Велка подкатил к двери:
— Зря это ты… Обижаешься зря. Обстановка, понимаешь, такая, что я и сам не рад.
— Не рад? Да что ты?
— Вокруг тебя, говорю, обстановка неблагоприятная.
— Ты о чем, Велосипед? У меня и обстановка и вообще все отлично.
Велка с удивлением посмотрел на Сеню. И вдруг исчез за директорской дверью, потому что о приемной появилась Угарова. Она прошла молча, и даже не взглянула на Сеню, и не ответила на его приветствие. Он увидел только ее круглую спину и вздрагивающие на ходу плечи, на которых колыхалась желтовато-серая тяжелая, толстая вязаная кофта, шлепая по бедрам вытянувшимися угловатыми полами.
Стремительно вошла Пашенька. Усаживаясь на свое место, громко спросила:
— Ты что такой бледный?
— От радости.
— Фу ты! — возмутилась она. — Я серьезно.
— Все сейчас бледные.
— Ну да! А я-то не бледная.
Он посмотрел на ее толстые щеки такого цвета, будто она их натерла кирпичной пылью. Сидит за своим столом против него, придавив казенные бумаги своей большой, тяжелой грудью. Смотреть на Пашеньку почему-то было всегда неловко. Сеня отвернулся.
— Что-то вроде отощала ты…
— Шутишь все. А я и сама не знаю, с чего это я такая, — вздохнула Пашенька. — И работы много, и забот всяких. И здесь, и дома. А я хоть бы что…
За дверью гудела и громко дышала Угарова. Помолчит немного и снова загудит, как большой шмель в спичечной коробке. Ничего хорошего Сеня не ожидал от этого гудения. Пашенька тоже, наверное, так же подумала и поманила Сеню.
— Слушай, — зашептала она, — все я знаю, о чем Угарова хлопочет. Она тебя в детский дом хочет сунуть или в колонию для малолетних. Я сама для нее такую бумагу печатала.

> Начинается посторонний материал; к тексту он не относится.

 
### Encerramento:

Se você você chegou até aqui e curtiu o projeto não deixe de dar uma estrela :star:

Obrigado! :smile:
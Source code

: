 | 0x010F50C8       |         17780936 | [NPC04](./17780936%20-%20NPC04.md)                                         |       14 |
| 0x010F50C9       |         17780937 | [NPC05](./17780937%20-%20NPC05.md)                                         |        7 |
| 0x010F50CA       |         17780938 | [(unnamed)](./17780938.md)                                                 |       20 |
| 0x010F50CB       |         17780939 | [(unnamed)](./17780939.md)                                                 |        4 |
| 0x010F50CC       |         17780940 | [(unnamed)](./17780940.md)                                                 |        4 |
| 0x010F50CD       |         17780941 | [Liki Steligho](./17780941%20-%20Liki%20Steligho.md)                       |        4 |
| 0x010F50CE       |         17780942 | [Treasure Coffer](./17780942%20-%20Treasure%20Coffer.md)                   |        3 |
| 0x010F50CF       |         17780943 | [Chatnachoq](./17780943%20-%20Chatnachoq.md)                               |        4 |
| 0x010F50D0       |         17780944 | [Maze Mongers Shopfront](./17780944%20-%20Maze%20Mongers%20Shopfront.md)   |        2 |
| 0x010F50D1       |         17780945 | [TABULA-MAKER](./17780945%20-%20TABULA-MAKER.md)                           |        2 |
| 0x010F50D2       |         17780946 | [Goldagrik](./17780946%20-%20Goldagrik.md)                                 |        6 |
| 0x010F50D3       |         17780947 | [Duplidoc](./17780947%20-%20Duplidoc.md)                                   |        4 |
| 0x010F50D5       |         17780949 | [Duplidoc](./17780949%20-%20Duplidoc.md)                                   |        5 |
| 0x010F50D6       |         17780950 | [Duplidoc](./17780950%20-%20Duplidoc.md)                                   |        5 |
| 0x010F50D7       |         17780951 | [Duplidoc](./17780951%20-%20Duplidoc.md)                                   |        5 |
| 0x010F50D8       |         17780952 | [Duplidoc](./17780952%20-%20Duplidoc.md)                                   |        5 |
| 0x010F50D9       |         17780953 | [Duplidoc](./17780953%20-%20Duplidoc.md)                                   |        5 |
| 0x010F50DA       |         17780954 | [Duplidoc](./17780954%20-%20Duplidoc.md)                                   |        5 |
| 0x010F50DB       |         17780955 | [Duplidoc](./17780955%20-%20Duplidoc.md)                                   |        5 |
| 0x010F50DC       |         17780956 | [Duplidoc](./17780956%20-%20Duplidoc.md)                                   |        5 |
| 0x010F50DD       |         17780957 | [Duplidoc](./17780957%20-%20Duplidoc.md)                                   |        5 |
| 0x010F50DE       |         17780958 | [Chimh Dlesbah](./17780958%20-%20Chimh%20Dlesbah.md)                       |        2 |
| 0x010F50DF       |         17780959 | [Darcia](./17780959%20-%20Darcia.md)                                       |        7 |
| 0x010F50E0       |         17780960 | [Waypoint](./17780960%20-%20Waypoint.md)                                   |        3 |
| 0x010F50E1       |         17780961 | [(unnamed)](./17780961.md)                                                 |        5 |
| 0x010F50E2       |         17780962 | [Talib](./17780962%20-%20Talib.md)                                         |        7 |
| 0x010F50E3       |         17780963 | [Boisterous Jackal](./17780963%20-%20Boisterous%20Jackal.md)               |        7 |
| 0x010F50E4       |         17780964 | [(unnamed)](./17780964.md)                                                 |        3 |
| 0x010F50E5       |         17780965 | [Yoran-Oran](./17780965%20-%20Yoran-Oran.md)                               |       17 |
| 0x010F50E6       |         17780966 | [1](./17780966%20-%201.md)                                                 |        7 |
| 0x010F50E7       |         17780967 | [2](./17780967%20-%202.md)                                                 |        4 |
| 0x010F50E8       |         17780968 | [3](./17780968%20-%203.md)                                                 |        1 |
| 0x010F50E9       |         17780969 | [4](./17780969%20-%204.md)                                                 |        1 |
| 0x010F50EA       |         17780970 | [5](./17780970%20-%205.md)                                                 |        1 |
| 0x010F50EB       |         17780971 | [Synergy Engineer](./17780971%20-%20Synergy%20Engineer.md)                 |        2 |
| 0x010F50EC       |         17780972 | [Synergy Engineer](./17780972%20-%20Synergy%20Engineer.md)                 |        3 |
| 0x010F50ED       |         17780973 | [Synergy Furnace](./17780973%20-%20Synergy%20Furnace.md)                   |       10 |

— В какую колонию? Что я — вор?
Ее грудь, колыхаясь, придвинулась к нему. То, что сказала Пашенька, показалось Сене глупой выдумкой, но он понимал, что если за дело взялась Угарова, то глупость становится опасной. Да, так оно и оказалось. Угарова написала, что студент Емельянов, сын изменницы Родины, пользуется поддержкой каких-то темных личностей и поэтому нуждается в срочном воспитательном воздействии.
— Какие это «темные личности»?
— Откуда я знаю? Так она пишет. Что они, личности эти, пригрели тебя, что-то в тебе разжигают, но сами не показываются, а подсылают малолетних, чтобы хлопотали за тебя. И директора она подговорила, чтобы он эту бумагу подписал. Они и Елену Сергеевну в командировку угнали, чтобы она им не мешала. Она бы не дала тебя в обиду. Вот они и придумали командировку.
Оглядываясь на клеенчатую дверь, Пашенька доброжелательно предупредила:
— Ты только сразу не кричи. Ты послушай, что я скажу. Плохого не посоветую. Ты откажись от матери…
— Как это «откажись»?
— Ну, скажи им там, — она показала на дверь кабинета, — скажи, что ты сам по себе. Для формальности. Тогда уж никто не придерется. Ты слушай. Я тебе советую. Не будь дураком, выступи и скажи. Ну что ты так смотришь на меня? Ну, что ты так смотришь!..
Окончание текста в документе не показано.